→ **Task statement**:
Images do not belong in the copy. Set down all the entries exactly.

[Rendered images with source text]
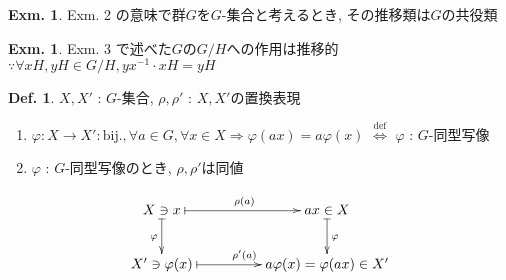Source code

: \documentclass[uplatex,dvipdfmx,9pt]{beamer}
\newcommand{\defarrow}{\overset{\mathrm{def}}{\Leftrightarrow}}
\newcommand{\inverse}[1]{#1^{-1}}
\newcounter{textExmCount}
\theoremstyle{definition} %
\newtheorem{defn}{Def.}[subsection] %
\theoremstyle{example}
\newtheorem{exmText}[textExmCount]{Exm.}
\begin{document}
      \begin{frame}

        \begin{exmText}
          Exm. 2 の意味で群$G$を$G$-集合と考えるとき, その推移類は$G$の共役類
        \end{exmText}

        \begin{exmText}
          Exm. 3 で述べた$G$の$G/H$への作用は推移的 \\
          $\because \forall xH, yH \in G/H, y \inverse{x} \cdot xH = yH$
        \end{exmText}
        
      \end{frame}

      \begin{frame}

        \begin{defn}
          $X, X'$ : $G$-集合, $\rho, \rho'$ : $X, X'$の置換表現 \\
          \begin{enumerate}
            \item $\varphi \colon X \to X': \text{bij.}, \forall a \in G, \forall x \in X \Rightarrow \varphi(ax) = a\varphi(x)$ $\defarrow$ $\varphi$ : \alert{$G$-同型写像} 
            \item $\varphi$ : $G$-同型写像のとき, $\rho, \rho'$は\alert{同値}
          \end{enumerate}
        \end{defn}

        \[
          \xymatrix@!C{
            {X \ni x} \ar@{|->}[d]_{\varphi} \ar@{|->}[r]^{\rho(a)} & {ax \in X} \ar@{|->}[d]^{\varphi} \\
            {X' \ni \varphi(x)} \ar@{|->}[r]^{\rho'(a)} & {a\varphi(x) = \varphi(ax) \in X'}
          }
        \]
      \end{frame}
\end{document}
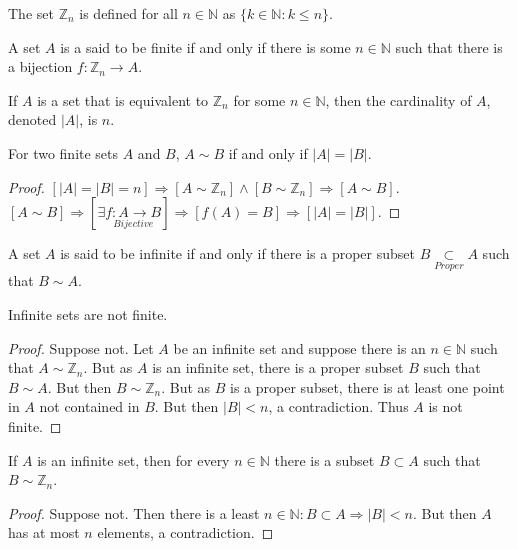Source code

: \documentclass[crop=false,class=article,oneside]{standalone}
\begin{document}
        \begin{definition}
        The set $\mathbb{Z}_n$ is defined for all $n\in \mathbb{N}$ as $\{k\in \mathbb{N}: k\leq n\}$.
        \end{definition}
        \begin{definition}
        A set $A$ is a said to be finite if and only if there is some $n\in \mathbb{N}$ such that there is a bijection $f:\mathbb{Z}_n \rightarrow A$.
        \end{definition}
        \begin{definition}
        If $A$ is a set that is equivalent to $\mathbb{Z}_n$ for some $n\in \mathbb{N}$, then the cardinality of $A$, denoted $|A|$, is $n$.
        \end{definition}
        \begin{theorem}
        For two finite sets $A$ and $B$, $A\sim B$ if and only if $|A|=|B|$.
        \end{theorem}
        \begin{proof}
        $[|A|=|B|=n]\Rightarrow[A\sim \mathbb{Z}_n]\land[B\sim \mathbb{Z}_n]\Rightarrow [A\sim B]$. $[A\sim B]\Rightarrow [\exists \underset{Bijective}{f:A\rightarrow B}]\Rightarrow [f(A) = B]\Rightarrow [|A|=|B|]$.
        \end{proof}
        \begin{definition}
        A set $A$ is said to be infinite if and only if there is a proper subset $B\underset{Proper}\subset A$ such that $B\sim A$.
        \end{definition}
        \begin{theorem}
        Infinite sets are not finite.
        \end{theorem}
        \begin{proof}
        Suppose not. Let $A$ be an infinite set and suppose there is an $n\in \mathbb{N}$ such that $A\sim \mathbb{Z}_n$. But as $A$ is an infinite set, there is a proper subset $B$ such that $B\sim A$. But then $B\sim \mathbb{Z}_n$. But as $B$ is a proper subset, there is at least one point in $A$ not contained in $B$. But then $|B|<n$, a contradiction. Thus $A$ is not finite.
        \end{proof}
        \begin{corollary}
        If $A$ is an infinite set, then for every $n\in \mathbb{N}$ there is a subset $B\subset A$ such that $B\sim \mathbb{Z}_n$.
        \end{corollary}
        \begin{proof}
        Suppose not. Then there is a least $n\in \mathbb{N}:B\subset A\Rightarrow |B|<n$. But then $A$ has at most $n$ elements, a contradiction.
        \end{proof}
\end{document}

→ **Exercise output**:
Source code

: \documentclass[uplatex,dvipdfmx,9pt]{beamer}
\newcommand{\defarrow}{\overset{\mathrm{def}}{\Leftrightarrow}}
\newcommand{\inverse}[1]{#1^{-1}}
\newcounter{textExmCount}
\theoremstyle{definition} %
\newtheorem{defn}{Def.}[subsection] %
\theoremstyle{example}
\newtheorem{exmText}[textExmCount]{Exm.}
\begin{document}
      \begin{frame}

        \begin{exmText}
          Exm. 2 の意味で群$G$を$G$-集合と考えるとき, その推移類は$G$の共役類
        \end{exmText}

        \begin{exmText}
          Exm. 3 で述べた$G$の$G/H$への作用は推移的 \\
          $\because \forall xH, yH \in G/H, y \inverse{x} \cdot xH = yH$
        \end{exmText}
        
      \end{frame}

      \begin{frame}

        \begin{defn}
          $X, X'$ : $G$-集合, $\rho, \rho'$ : $X, X'$の置換表現 \\
          \begin{enumerate}
            \item $\varphi \colon X \to X': \text{bij.}, \forall a \in G, \forall x \in X \Rightarrow \varphi(ax) = a\varphi(x)$ $\defarrow$ $\varphi$ : \alert{$G$-同型写像} 
            \item $\varphi$ : $G$-同型写像のとき, $\rho, \rho'$は\alert{同値}
          \end{enumerate}
        \end{defn}

        \[
          \xymatrix@!C{
            {X \ni x} \ar@{|->}[d]_{\varphi} \ar@{|->}[r]^{\rho(a)} & {ax \in X} \ar@{|->}[d]^{\varphi} \\
            {X' \ni \varphi(x)} \ar@{|->}[r]^{\rho'(a)} & {a\varphi(x) = \varphi(ax) \in X'}
          }
        \]
      \end{frame}
\end{document}
Source code

: \documentclass[crop=false,class=article,oneside]{standalone}
\begin{document}
        \begin{definition}
        The set $\mathbb{Z}_n$ is defined for all $n\in \mathbb{N}$ as $\{k\in \mathbb{N}: k\leq n\}$.
        \end{definition}
        \begin{definition}
        A set $A$ is a said to be finite if and only if there is some $n\in \mathbb{N}$ such that there is a bijection $f:\mathbb{Z}_n \rightarrow A$.
        \end{definition}
        \begin{definition}
        If $A$ is a set that is equivalent to $\mathbb{Z}_n$ for some $n\in \mathbb{N}$, then the cardinality of $A$, denoted $|A|$, is $n$.
        \end{definition}
        \begin{theorem}
        For two finite sets $A$ and $B$, $A\sim B$ if and only if $|A|=|B|$.
        \end{theorem}
        \begin{proof}
        $[|A|=|B|=n]\Rightarrow[A\sim \mathbb{Z}_n]\land[B\sim \mathbb{Z}_n]\Rightarrow [A\sim B]$. $[A\sim B]\Rightarrow [\exists \underset{Bijective}{f:A\rightarrow B}]\Rightarrow [f(A) = B]\Rightarrow [|A|=|B|]$.
        \end{proof}
        \begin{definition}
        A set $A$ is said to be infinite if and only if there is a proper subset $B\underset{Proper}\subset A$ such that $B\sim A$.
        \end{definition}
        \begin{theorem}
        Infinite sets are not finite.
        \end{theorem}
        \begin{proof}
        Suppose not. Let $A$ be an infinite set and suppose there is an $n\in \mathbb{N}$ such that $A\sim \mathbb{Z}_n$. But as $A$ is an infinite set, there is a proper subset $B$ such that $B\sim A$. But then $B\sim \mathbb{Z}_n$. But as $B$ is a proper subset, there is at least one point in $A$ not contained in $B$. But then $|B|<n$, a contradiction. Thus $A$ is not finite.
        \end{proof}
        \begin{corollary}
        If $A$ is an infinite set, then for every $n\in \mathbb{N}$ there is a subset $B\subset A$ such that $B\sim \mathbb{Z}_n$.
        \end{corollary}
        \begin{proof}
        Suppose not. Then there is a least $n\in \mathbb{N}:B\subset A\Rightarrow |B|<n$. But then $A$ has at most $n$ elements, a contradiction.
        \end{proof}
\end{document}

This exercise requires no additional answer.